PORTALOKA.ID - Nasib guru madrasah swasta tengah menjadi sorotan. Pasalnya, hingga kini mereka belum mendapat kepastian dari pemerintah, baik status maupun kesejahteraan.
Banyak di antara mereka yang sudah mengabdi puluhan tahun masih berstatus honorer dengan gaji yang di bawah kata layak.
Seperti yang dialami Suratno, guru madrasah asal Kecamatan Bandar, Kabupaten Pacitan, Jawa Timur.
Suratno bersama istrinya sudah mengabdi selama 21 tahun di Madrasah Ibtidaiyah Muhammadiyah (MIM) Jeruk.
Setiap hari, Suratno harus menempuh perjalanan sejauh 4 kilometer dari rumahnya menuju ke sekolah.
Meski perjalanan yang dilalui tidak mudah, hal itu tak membuat Suratno berkecil hati.
Ia tetap semangat menuju ke sekolah demi mengajarkan ilmu kepada anak didiknya.
Berkebun Sepulang Mengajar
Berstatus sebagai guru honorer membuat kondisi ekonomi Suratno jauh dari sejahtera.
Untuk memenuhi kebutuhan sehari-hari, Ia bersama istrinya pergi ke kebun.

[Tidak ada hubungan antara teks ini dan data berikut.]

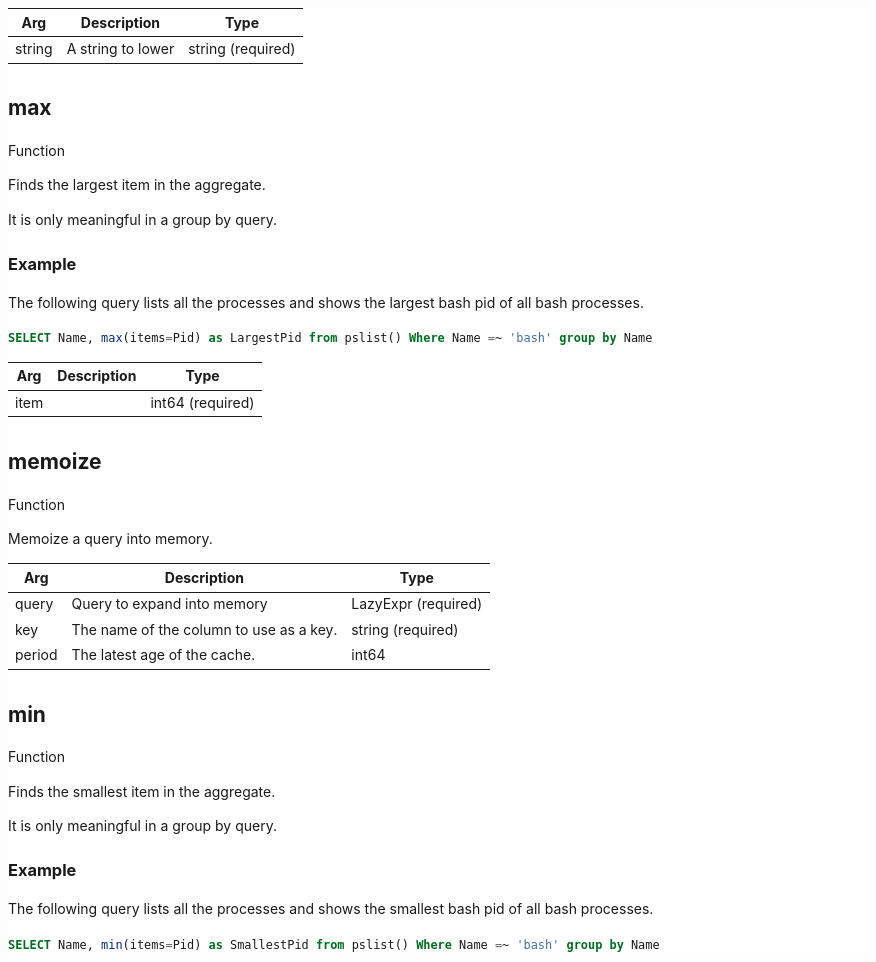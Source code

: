 

Arg | Description | Type
----|-------------|-----
string|A string to lower|string (required)


## max
<span class='vql_type pull-right'>Function</span>

Finds the largest item in the aggregate.

It is only meaningful in a group by query.

### Example

The following query lists all the processes and shows the largest
bash pid of all bash processes.

```SQL
SELECT Name, max(items=Pid) as LargestPid from pslist() Where Name =~ 'bash' group by Name
```


Arg | Description | Type
----|-------------|-----
item||int64 (required)


## memoize
<span class='vql_type pull-right'>Function</span>

Memoize a query into memory.

Arg | Description | Type
----|-------------|-----
query|Query to expand into memory|LazyExpr (required)
key|The name of the column to use as a key.|string (required)
period|The latest age of the cache.|int64


## min
<span class='vql_type pull-right'>Function</span>

Finds the smallest item in the aggregate.

It is only meaningful in a group by query.

### Example

The following query lists all the processes and shows the smallest
bash pid of all bash processes.

```SQL
SELECT Name, min(items=Pid) as SmallestPid from pslist() Where Name =~ 'bash' group by Name
```

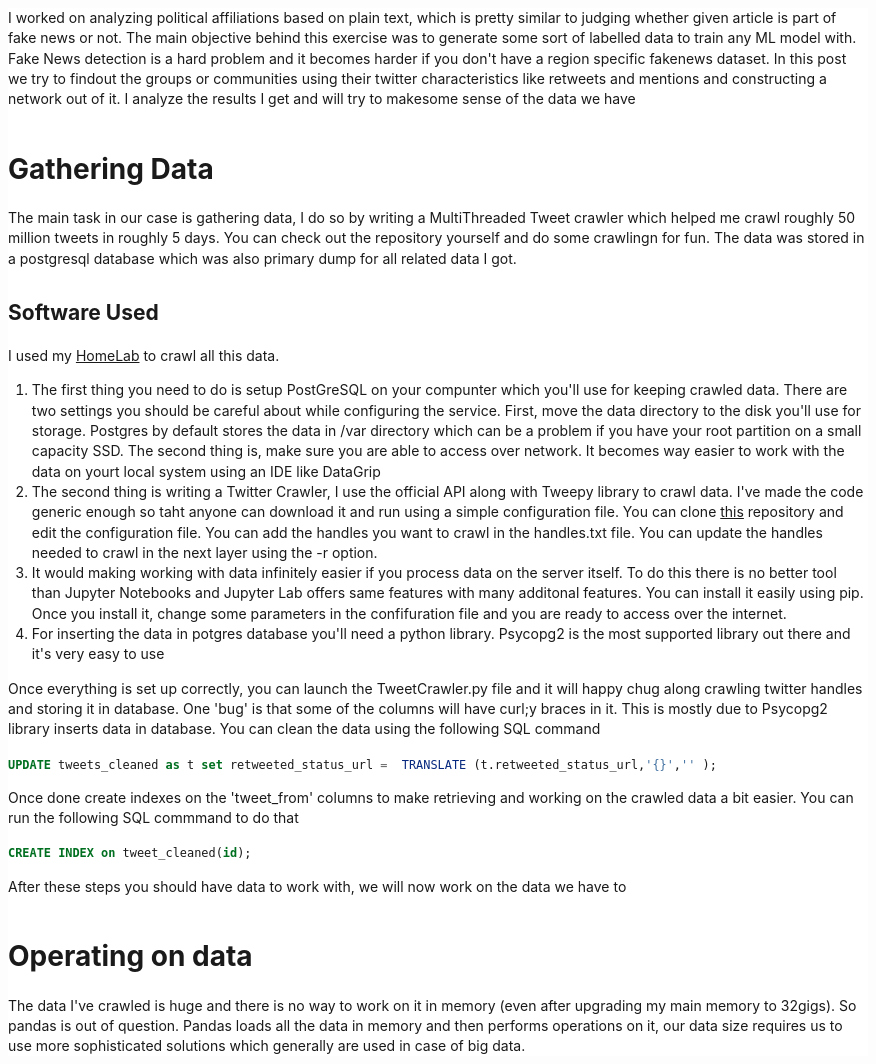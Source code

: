 I worked on analyzing political affiliations based on plain text, which is pretty similar to judging whether given article is part of fake news or not. The main objective behind this exercise was to generate some sort of labelled data to train any ML model with.
Fake News detection is a hard problem and it becomes harder if you don't have a region specific fakenews dataset. In this post we try to findout the groups or communities using their twitter characteristics like retweets and mentions and constructing a network out of it. I analyze the results I get and will try to makesome sense of the data we have
# Gathering Data
The main task in our case is gathering data, I do so by writing a MultiThreaded Tweet crawler which helped me crawl roughly 50 million tweets in roughly 5 days. You can check out the repository yourself and do some crawlingn for fun. The data was stored in a postgresql database which was also primary dump for all related data I got.
## Software Used
I used my [HomeLab](https://bagdeabhishek.github.io/homelab/) to crawl all this data.
1. The first thing you need to do is setup PostGreSQL on your compunter which you'll use for keeping crawled data. There are two settings you should be careful about while configuring the service. First, move the data directory to the disk you'll use for storage. Postgres by default stores the data in /var directory which can be a problem if you have your root partition on a small capacity SSD. The second thing is, make sure you are able to access over network. It becomes way easier to work with the data on yourt local system using an IDE like DataGrip
2. The second thing is writing a Twitter Crawler, I use the official API along with Tweepy library to crawl data. I've made the code generic enough so taht anyone can download it and run using a simple configuration file. You can clone [this](https://github.com/bagdeabhishek/TweetCrawlMultiThreaded) repository and edit the configuration file. You can add the handles you want to crawl in the handles.txt file. You can update the handles needed to crawl in the next layer using the -r option.
3. It would making working with data infinitely easier if you process data on the server itself. To do this there is no better tool than Jupyter Notebooks and Jupyter Lab offers same features with many additonal features. You can install it easily using pip. Once you install it, change some parameters in the confifuration file and you are ready to access over the internet.
4. For inserting the data in potgres database you'll need a python library. Psycopg2 is the most supported library out there and it's very easy to use

Once everything is set up correctly, you can launch the TweetCrawler.py file and it will happy chug along crawling twitter handles and storing it in database. One 'bug' is that some of the columns will have curl;y braces in it. This is mostly due to Psycopg2 library inserts data in database. You can clean the data using the following SQL command
```sql
UPDATE tweets_cleaned as t set retweeted_status_url =  TRANSLATE (t.retweeted_status_url,'{}','' );
```
Once done create indexes on the 'tweet_from' columns to make retrieving and working on the crawled data a bit easier. You can run the following SQL commmand to do that
```sql
CREATE INDEX on tweet_cleaned(id);
```
After these steps you should have data to work with, we will now work on the data we have to 
# Operating on data
The data I've crawled is huge and there is no way to work on it in memory (even after upgrading my main memory to 32gigs). So pandas is out of question. Pandas loads all the data in memory and then performs operations on it, our data size requires us to use more sophisticated solutions which generally are used in case of big data. 
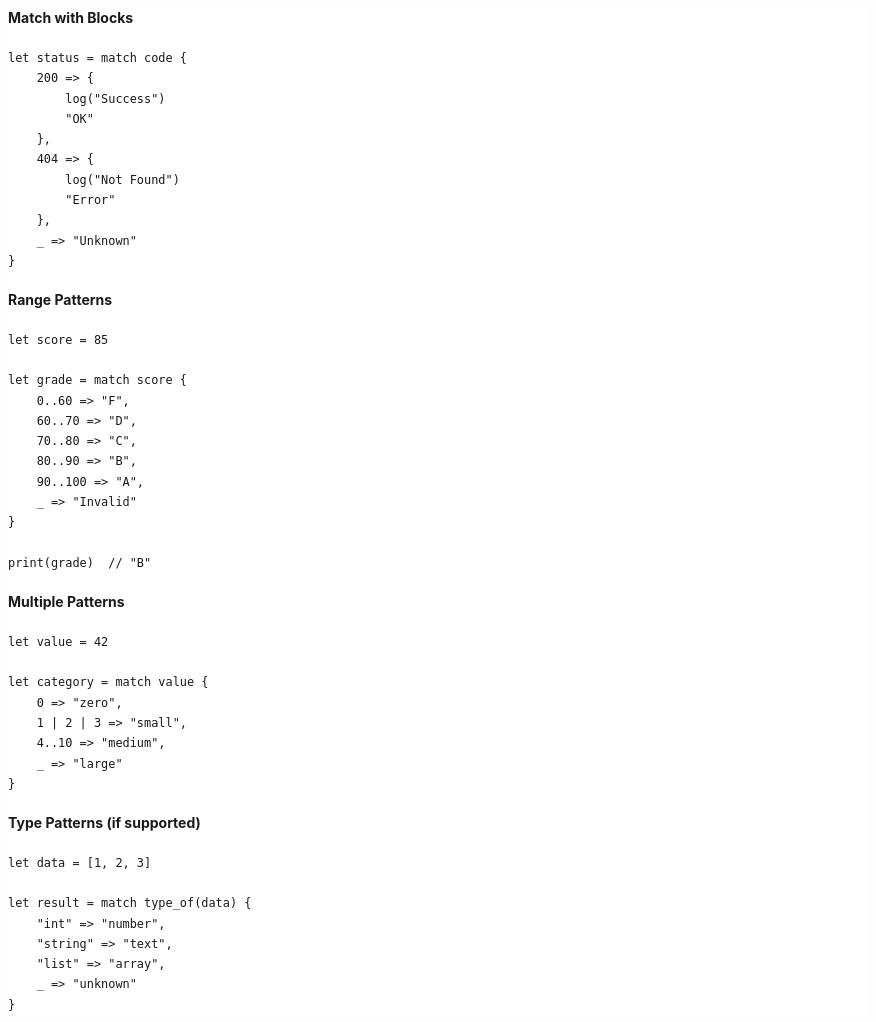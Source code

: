 #### Match with Blocks
```tb
let status = match code {
    200 => {
        log("Success")
        "OK"
    },
    404 => {
        log("Not Found")
        "Error"
    },
    _ => "Unknown"
}
```

#### Range Patterns
```tb
let score = 85

let grade = match score {
    0..60 => "F",
    60..70 => "D",
    70..80 => "C",
    80..90 => "B",
    90..100 => "A",
    _ => "Invalid"
}

print(grade)  // "B"
```

#### Multiple Patterns
```tb
let value = 42

let category = match value {
    0 => "zero",
    1 | 2 | 3 => "small",
    4..10 => "medium",
    _ => "large"
}
```

#### Type Patterns (if supported)
```tb
let data = [1, 2, 3]

let result = match type_of(data) {
    "int" => "number",
    "string" => "text",
    "list" => "array",
    _ => "unknown"
}
```
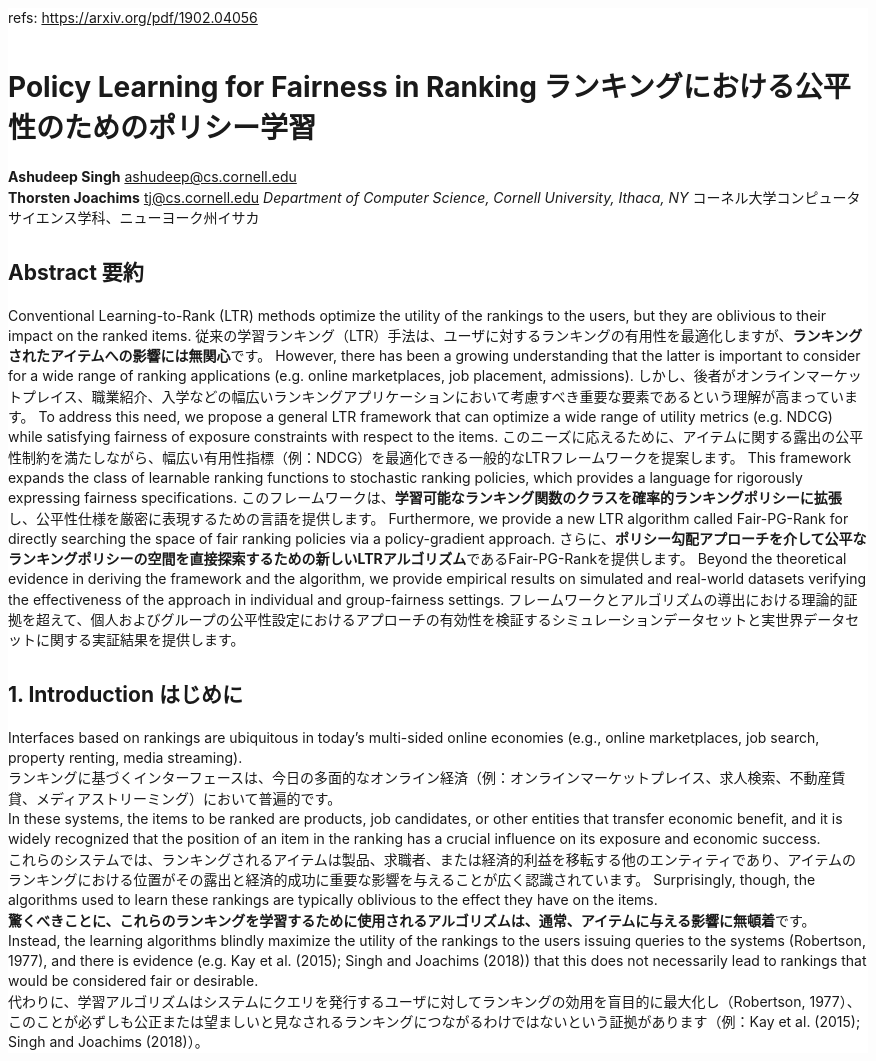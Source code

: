 refs: https://arxiv.org/pdf/1902.04056


# Policy Learning for Fairness in Ranking ランキングにおける公平性のためのポリシー学習
**Ashudeep Singh** ashudeep@cs.cornell.edu  
**Thorsten Joachims** tj@cs.cornell.edu _Department of Computer Science, Cornell University, Ithaca, NY_ コーネル大学コンピュータサイエンス学科、ニューヨーク州イサカ

## Abstract 要約

Conventional Learning-to-Rank (LTR) methods optimize the utility of the rankings to the users, but they are oblivious to their impact on the ranked items. 
従来の学習ランキング（LTR）手法は、ユーザに対するランキングの有用性を最適化しますが、**ランキングされたアイテムへの影響には無関心**です。
However, there has been a growing understanding that the latter is important to consider for a wide range of ranking applications (e.g. online marketplaces, job placement, admissions). 
しかし、後者がオンラインマーケットプレイス、職業紹介、入学などの幅広いランキングアプリケーションにおいて考慮すべき重要な要素であるという理解が高まっています。
To address this need, we propose a general LTR framework that can optimize a wide range of utility metrics (e.g. NDCG) while satisfying fairness of exposure constraints with respect to the items. 
このニーズに応えるために、アイテムに関する露出の公平性制約を満たしながら、幅広い有用性指標（例：NDCG）を最適化できる一般的なLTRフレームワークを提案します。
This framework expands the class of learnable ranking functions to stochastic ranking policies, which provides a language for rigorously expressing fairness specifications. 
このフレームワークは、**学習可能なランキング関数のクラスを確率的ランキングポリシーに拡張**し、公平性仕様を厳密に表現するための言語を提供します。
Furthermore, we provide a new LTR algorithm called Fair-PG-Rank for directly searching the space of fair ranking policies via a policy-gradient approach. 
さらに、**ポリシー勾配アプローチを介して公平なランキングポリシーの空間を直接探索するための新しいLTRアルゴリズム**であるFair-PG-Rankを提供します。
Beyond the theoretical evidence in deriving the framework and the algorithm, we provide empirical results on simulated and real-world datasets verifying the effectiveness of the approach in individual and group-fairness settings. 
フレームワークとアルゴリズムの導出における理論的証拠を超えて、個人およびグループの公平性設定におけるアプローチの有効性を検証するシミュレーションデータセットと実世界データセットに関する実証結果を提供します。



## 1. Introduction はじめに

Interfaces based on rankings are ubiquitous in today’s multi-sided online economies (e.g., online marketplaces, job search, property renting, media streaming).  
ランキングに基づくインターフェースは、今日の多面的なオンライン経済（例：オンラインマーケットプレイス、求人検索、不動産賃貸、メディアストリーミング）において普遍的です。  
In these systems, the items to be ranked are products, job candidates, or other entities that transfer economic benefit, and it is widely recognized that the position of an item in the ranking has a crucial influence on its exposure and economic success.  
これらのシステムでは、ランキングされるアイテムは製品、求職者、または経済的利益を移転する他のエンティティであり、アイテムのランキングにおける位置がその露出と経済的成功に重要な影響を与えることが広く認識されています。 
Surprisingly, though, the algorithms used to learn these rankings are typically oblivious to the effect they have on the items.  
**驚くべきことに、これらのランキングを学習するために使用されるアルゴリズムは、通常、アイテムに与える影響に無頓着**です。  
Instead, the learning algorithms blindly maximize the utility of the rankings to the users issuing queries to the systems (Robertson, 1977), and there is evidence (e.g. Kay et al. (2015); Singh and Joachims (2018)) that this does not necessarily lead to rankings that would be considered fair or desirable.  
代わりに、学習アルゴリズムはシステムにクエリを発行するユーザに対してランキングの効用を盲目的に最大化し（Robertson, 1977）、このことが必ずしも公正または望ましいと見なされるランキングにつながるわけではないという証拠があります（例：Kay et al. (2015); Singh and Joachims (2018)）。
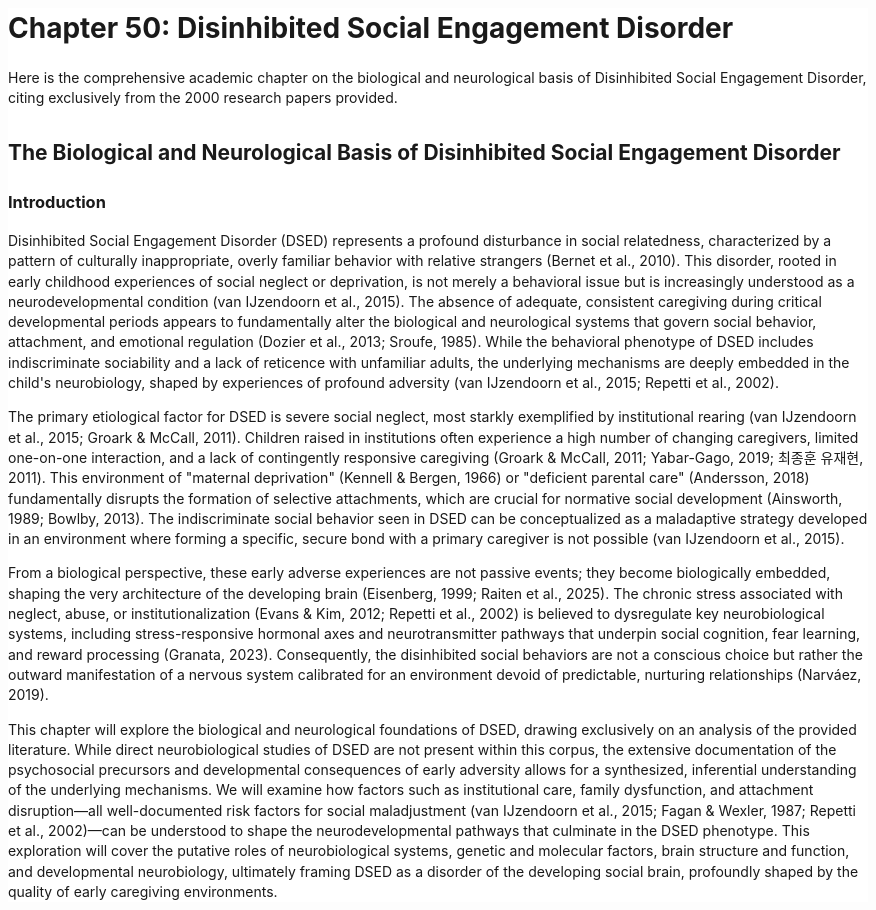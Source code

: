 # Chapter 50: Disinhibited Social Engagement Disorder

Here is the comprehensive academic chapter on the biological and neurological basis of Disinhibited Social Engagement Disorder, citing exclusively from the 2000 research papers provided.

## **The Biological and Neurological Basis of Disinhibited Social Engagement Disorder**

### Introduction

Disinhibited Social Engagement Disorder (DSED) represents a profound disturbance in social relatedness, characterized by a pattern of culturally inappropriate, overly familiar behavior with relative strangers (Bernet et al., 2010). This disorder, rooted in early childhood experiences of social neglect or deprivation, is not merely a behavioral issue but is increasingly understood as a neurodevelopmental condition (van IJzendoorn et al., 2015). The absence of adequate, consistent caregiving during critical developmental periods appears to fundamentally alter the biological and neurological systems that govern social behavior, attachment, and emotional regulation (Dozier et al., 2013; Sroufe, 1985). While the behavioral phenotype of DSED includes indiscriminate sociability and a lack of reticence with unfamiliar adults, the underlying mechanisms are deeply embedded in the child's neurobiology, shaped by experiences of profound adversity (van IJzendoorn et al., 2015; Repetti et al., 2002).

The primary etiological factor for DSED is severe social neglect, most starkly exemplified by institutional rearing (van IJzendoorn et al., 2015; Groark & McCall, 2011). Children raised in institutions often experience a high number of changing caregivers, limited one-on-one interaction, and a lack of contingently responsive caregiving (Groark & McCall, 2011; Yabar-Gago, 2019; 최종훈 유재현, 2011). This environment of "maternal deprivation" (Kennell & Bergen, 1966) or "deficient parental care" (Andersson, 2018) fundamentally disrupts the formation of selective attachments, which are crucial for normative social development (Ainsworth, 1989; Bowlby, 2013). The indiscriminate social behavior seen in DSED can be conceptualized as a maladaptive strategy developed in an environment where forming a specific, secure bond with a primary caregiver is not possible (van IJzendoorn et al., 2015).

From a biological perspective, these early adverse experiences are not passive events; they become biologically embedded, shaping the very architecture of the developing brain (Eisenberg, 1999; Raiten et al., 2025). The chronic stress associated with neglect, abuse, or institutionalization (Evans & Kim, 2012; Repetti et al., 2002) is believed to dysregulate key neurobiological systems, including stress-responsive hormonal axes and neurotransmitter pathways that underpin social cognition, fear learning, and reward processing (Granata, 2023). Consequently, the disinhibited social behaviors are not a conscious choice but rather the outward manifestation of a nervous system calibrated for an environment devoid of predictable, nurturing relationships (Narváez, 2019).

This chapter will explore the biological and neurological foundations of DSED, drawing exclusively on an analysis of the provided literature. While direct neurobiological studies of DSED are not present within this corpus, the extensive documentation of the psychosocial precursors and developmental consequences of early adversity allows for a synthesized, inferential understanding of the underlying mechanisms. We will examine how factors such as institutional care, family dysfunction, and attachment disruption—all well-documented risk factors for social maladjustment (van IJzendoorn et al., 2015; Fagan & Wexler, 1987; Repetti et al., 2002)—can be understood to shape the neurodevelopmental pathways that culminate in the DSED phenotype. This exploration will cover the putative roles of neurobiological systems, genetic and molecular factors, brain structure and function, and developmental neurobiology, ultimately framing DSED as a disorder of the developing social brain, profoundly shaped by the quality of early caregiving environments.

Di lahan yang tak begitu luas, pria berusia 43 ini menanam porang, sejenis umbi-umbian yang kerap dijadikan obat herbal.
Dari berkebun inilah Suratno mampu menyekolahkan tiga orang anaknya, bahkan anak pertamanya yang laki-laki menempuh pendidikan di Pondok Pesantren Qiblatain Depok dan telah hafizh 30 juz.